We'll do everything I've just mentioned in this chapter, after we cover some introductory material about the data for our cube.

Cubes Need Data

A data source view (Figure 5-1) is the layer of abstraction between a cube and the underlying data source. Although it looks like a simple ERD from a database, the important thing to note is that we're able to map tables from different data sources together into a single unified schema. Traditionally, an OLAP solution would require an OLAP-specific data store, providing the views and data structures necessary to build the cube and dimension structure. SSAS does this virtually—by building the data structure in a data source view, we can skip the step of building it physically.

A data source view

Figure 5.1. A data source view

In addition, by having multiple data source views, we can keep the alignment between cubes and data sources clearer. As I pointed out in Chapter 3, SSAS uses the concept of a universal data model to get away from the need for multiple data marts; using one or more data source views is part of that architecture.

You should notice something familiar about Figure 5-1: it looks like a diagram for a relational database. That's effectively what it is. We use the data source view to create a virtual schema representing relational data we can use to build our cube from. But again, because we're doing this in the Analysis Services server, we can map to tables from various servers. If we have the keys necessary to link the tables in our source systems, we can build a cube directly from those data sources—no staging database, no data warehouse, no data marts!

Mind you, in all likelihood you'll still need a staging database. The data needs to be cleaned and normalized (the key in one database is very unlikely to match to the corresponding key in another). So when you're aggregating the data, set up a staging database to act as the data source for our data source view.

Data Sources

Before we can start building a data source view, we need data sources. An SSAS database can have numerous data connections (Figure 5-2), so we can have multiple data source views, and individual views can draw from multiple databases.

Data sources in the Solution Explorer in BIDS

Figure 5.2. Data sources in the Solution Explorer in BIDS

Data sources are pretty much as you'd expect; they capture the connection string and authentication info for a server. SSAS data sources are limited to .NET and OLE DB providers—no ODBC. When you install the provider, you'll find that the wizard just picks it up directly and it's available in the selector in the wizard (Figure 5-3).

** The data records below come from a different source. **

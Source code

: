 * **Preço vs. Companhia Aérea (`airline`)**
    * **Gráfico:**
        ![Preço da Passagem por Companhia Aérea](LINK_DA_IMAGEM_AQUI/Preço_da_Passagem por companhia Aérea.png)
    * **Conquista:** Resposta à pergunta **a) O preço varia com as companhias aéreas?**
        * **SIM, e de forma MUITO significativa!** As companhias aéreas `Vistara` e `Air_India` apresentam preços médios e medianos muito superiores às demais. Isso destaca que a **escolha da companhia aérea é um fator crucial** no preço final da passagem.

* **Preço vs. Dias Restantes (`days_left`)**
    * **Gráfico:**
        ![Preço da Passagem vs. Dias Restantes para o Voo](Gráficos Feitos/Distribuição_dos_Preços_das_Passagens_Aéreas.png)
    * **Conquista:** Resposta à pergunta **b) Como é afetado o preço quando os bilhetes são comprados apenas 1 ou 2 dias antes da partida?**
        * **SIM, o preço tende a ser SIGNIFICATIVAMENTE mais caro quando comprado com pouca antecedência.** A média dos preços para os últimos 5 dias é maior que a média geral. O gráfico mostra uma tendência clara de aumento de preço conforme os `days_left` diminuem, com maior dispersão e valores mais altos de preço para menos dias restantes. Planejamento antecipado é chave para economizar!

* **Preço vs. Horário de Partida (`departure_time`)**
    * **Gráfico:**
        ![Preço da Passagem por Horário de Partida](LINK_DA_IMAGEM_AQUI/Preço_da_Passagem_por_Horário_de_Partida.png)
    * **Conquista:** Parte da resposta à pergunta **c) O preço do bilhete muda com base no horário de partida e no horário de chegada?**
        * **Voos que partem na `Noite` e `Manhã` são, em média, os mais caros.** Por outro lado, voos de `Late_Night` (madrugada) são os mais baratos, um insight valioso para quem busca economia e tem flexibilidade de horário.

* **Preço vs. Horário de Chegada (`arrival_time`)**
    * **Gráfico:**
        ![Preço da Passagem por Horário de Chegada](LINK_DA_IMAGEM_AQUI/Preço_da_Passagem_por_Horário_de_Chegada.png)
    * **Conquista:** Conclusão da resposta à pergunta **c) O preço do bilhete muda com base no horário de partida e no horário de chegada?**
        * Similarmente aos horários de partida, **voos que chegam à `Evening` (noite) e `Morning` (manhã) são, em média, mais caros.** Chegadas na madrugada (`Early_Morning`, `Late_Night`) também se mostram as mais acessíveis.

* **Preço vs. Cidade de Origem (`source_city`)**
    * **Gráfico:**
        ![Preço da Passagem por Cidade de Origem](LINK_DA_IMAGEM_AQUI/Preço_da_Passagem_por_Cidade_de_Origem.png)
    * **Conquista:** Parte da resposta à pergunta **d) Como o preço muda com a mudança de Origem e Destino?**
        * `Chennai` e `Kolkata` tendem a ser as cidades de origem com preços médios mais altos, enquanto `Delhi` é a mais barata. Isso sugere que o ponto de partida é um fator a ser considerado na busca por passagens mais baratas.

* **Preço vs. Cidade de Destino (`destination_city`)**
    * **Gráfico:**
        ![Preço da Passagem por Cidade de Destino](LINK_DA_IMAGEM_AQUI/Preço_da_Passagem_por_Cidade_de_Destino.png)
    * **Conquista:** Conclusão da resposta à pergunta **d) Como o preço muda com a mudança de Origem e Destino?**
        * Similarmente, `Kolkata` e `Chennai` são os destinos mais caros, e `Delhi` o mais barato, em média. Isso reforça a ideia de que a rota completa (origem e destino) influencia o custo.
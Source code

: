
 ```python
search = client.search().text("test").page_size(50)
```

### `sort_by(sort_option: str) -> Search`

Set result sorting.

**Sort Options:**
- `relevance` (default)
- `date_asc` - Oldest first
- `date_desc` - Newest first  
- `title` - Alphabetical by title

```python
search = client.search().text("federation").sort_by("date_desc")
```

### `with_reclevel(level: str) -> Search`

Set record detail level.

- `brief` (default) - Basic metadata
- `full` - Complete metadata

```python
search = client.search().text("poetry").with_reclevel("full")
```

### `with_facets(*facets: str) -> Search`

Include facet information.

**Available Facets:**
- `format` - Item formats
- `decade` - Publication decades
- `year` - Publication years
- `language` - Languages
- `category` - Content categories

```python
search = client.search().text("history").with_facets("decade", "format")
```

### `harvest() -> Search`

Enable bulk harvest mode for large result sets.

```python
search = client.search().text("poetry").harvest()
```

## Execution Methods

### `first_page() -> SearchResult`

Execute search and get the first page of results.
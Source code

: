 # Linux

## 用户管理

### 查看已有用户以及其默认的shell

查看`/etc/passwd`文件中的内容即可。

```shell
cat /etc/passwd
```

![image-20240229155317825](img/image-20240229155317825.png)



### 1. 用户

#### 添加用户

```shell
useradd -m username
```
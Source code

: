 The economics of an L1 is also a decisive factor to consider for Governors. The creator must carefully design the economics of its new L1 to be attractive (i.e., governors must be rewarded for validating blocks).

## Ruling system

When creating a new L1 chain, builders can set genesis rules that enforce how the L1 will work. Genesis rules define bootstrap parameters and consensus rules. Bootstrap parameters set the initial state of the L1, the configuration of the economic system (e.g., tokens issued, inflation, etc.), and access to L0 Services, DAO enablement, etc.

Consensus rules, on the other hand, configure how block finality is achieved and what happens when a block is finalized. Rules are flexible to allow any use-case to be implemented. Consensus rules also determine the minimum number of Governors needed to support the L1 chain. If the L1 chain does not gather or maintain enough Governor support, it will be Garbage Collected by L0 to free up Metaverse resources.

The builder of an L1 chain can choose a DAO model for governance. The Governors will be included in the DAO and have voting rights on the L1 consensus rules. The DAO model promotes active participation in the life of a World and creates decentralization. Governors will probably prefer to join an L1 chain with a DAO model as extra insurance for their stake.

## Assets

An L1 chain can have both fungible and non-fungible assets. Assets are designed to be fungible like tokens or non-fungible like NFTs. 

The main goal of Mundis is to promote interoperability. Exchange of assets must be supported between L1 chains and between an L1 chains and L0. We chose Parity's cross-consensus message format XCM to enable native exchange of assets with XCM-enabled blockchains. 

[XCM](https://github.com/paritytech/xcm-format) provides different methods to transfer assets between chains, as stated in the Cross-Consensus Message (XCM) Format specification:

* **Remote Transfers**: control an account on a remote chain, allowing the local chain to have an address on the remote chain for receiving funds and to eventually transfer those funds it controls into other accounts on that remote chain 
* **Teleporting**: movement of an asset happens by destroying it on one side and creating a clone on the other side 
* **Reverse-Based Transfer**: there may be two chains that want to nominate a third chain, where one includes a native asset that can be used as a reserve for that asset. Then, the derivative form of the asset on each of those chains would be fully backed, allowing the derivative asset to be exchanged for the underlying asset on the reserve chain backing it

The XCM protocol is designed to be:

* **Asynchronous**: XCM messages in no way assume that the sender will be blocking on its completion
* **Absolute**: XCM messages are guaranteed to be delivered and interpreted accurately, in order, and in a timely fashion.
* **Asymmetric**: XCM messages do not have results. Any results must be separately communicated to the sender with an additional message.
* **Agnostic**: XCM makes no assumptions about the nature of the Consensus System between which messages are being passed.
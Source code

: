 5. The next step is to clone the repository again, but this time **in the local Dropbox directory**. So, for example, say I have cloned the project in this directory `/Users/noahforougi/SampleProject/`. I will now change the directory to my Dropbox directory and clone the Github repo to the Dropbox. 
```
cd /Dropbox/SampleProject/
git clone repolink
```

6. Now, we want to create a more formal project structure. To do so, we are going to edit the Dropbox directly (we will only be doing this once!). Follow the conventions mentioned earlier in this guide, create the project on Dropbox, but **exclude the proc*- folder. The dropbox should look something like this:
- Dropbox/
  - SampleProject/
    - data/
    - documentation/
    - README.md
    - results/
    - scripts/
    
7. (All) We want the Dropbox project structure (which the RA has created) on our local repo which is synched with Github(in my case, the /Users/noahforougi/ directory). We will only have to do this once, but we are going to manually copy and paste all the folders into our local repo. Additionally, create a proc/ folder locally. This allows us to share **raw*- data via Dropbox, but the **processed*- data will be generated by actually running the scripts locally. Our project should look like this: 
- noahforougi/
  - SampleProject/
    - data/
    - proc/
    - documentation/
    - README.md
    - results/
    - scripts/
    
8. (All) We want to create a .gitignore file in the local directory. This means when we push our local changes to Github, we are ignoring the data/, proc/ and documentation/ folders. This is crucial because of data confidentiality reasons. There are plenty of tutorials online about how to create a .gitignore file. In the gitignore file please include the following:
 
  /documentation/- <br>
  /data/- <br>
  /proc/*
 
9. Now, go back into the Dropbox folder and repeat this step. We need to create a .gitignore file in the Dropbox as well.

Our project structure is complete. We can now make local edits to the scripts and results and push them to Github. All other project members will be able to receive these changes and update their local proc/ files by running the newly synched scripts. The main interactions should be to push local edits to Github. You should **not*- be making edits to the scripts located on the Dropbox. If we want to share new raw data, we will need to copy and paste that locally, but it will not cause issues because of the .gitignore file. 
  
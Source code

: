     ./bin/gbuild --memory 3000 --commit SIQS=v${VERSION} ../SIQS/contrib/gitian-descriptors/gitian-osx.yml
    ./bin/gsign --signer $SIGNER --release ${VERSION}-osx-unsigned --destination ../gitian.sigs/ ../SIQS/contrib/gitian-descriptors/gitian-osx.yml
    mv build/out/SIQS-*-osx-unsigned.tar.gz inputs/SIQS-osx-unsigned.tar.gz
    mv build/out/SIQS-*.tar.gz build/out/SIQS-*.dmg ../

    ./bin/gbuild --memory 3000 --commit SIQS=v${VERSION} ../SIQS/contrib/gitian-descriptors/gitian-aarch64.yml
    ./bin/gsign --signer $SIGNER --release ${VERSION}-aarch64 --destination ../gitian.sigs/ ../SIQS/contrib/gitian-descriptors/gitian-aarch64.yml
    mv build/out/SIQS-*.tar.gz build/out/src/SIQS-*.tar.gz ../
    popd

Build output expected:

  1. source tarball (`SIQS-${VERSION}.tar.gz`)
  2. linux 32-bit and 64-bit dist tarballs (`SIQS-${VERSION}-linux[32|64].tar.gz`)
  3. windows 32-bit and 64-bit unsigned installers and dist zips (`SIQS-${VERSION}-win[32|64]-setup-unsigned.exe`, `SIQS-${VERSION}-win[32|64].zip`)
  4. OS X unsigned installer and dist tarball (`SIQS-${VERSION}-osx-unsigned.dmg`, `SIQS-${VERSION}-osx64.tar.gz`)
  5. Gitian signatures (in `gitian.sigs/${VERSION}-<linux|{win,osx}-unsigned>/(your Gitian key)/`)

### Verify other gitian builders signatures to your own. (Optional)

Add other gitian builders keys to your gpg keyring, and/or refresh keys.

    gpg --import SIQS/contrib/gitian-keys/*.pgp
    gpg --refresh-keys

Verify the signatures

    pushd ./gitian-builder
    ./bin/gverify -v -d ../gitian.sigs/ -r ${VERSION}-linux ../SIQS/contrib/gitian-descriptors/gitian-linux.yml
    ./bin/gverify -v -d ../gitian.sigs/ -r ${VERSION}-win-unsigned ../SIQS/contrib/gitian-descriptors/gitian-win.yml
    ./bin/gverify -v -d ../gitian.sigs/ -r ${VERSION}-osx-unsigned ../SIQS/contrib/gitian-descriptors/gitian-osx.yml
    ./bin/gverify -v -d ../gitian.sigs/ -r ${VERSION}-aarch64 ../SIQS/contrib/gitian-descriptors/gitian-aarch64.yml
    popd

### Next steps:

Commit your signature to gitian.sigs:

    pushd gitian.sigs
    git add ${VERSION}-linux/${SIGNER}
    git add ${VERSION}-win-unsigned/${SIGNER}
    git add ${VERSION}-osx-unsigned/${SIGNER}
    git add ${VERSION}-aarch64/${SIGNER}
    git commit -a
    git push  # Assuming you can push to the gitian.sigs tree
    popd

Selecting a provider for a new data source

Figure 5.3. Selecting a provider for a new data source

You can see in Figure 5-3 that in addition to the SQL .NET providers, there's also an Oracle .NET provider. Under OLE DB we have providers for Jet (Access), SSAS, Data Mining, DataShape (for hierarchical record sets), Oracle, MySQL, and SQL Server. Selecting a provider will load the appropriate UI for the connection information.

Creating a data source is pretty straightforward—the designer is just two panels. The first page (Figure 5-4) enables you to build the connection string with the standard Windows connection manager. The Data Source References section in the center of the page can maintain a reference to another data connection in the same project or even another SSAS project. So, for example, if you want to have two data connections with the same connection information but using different impersonation properties (to use different user accounts on a database), you could link them this way and just make changes in one location.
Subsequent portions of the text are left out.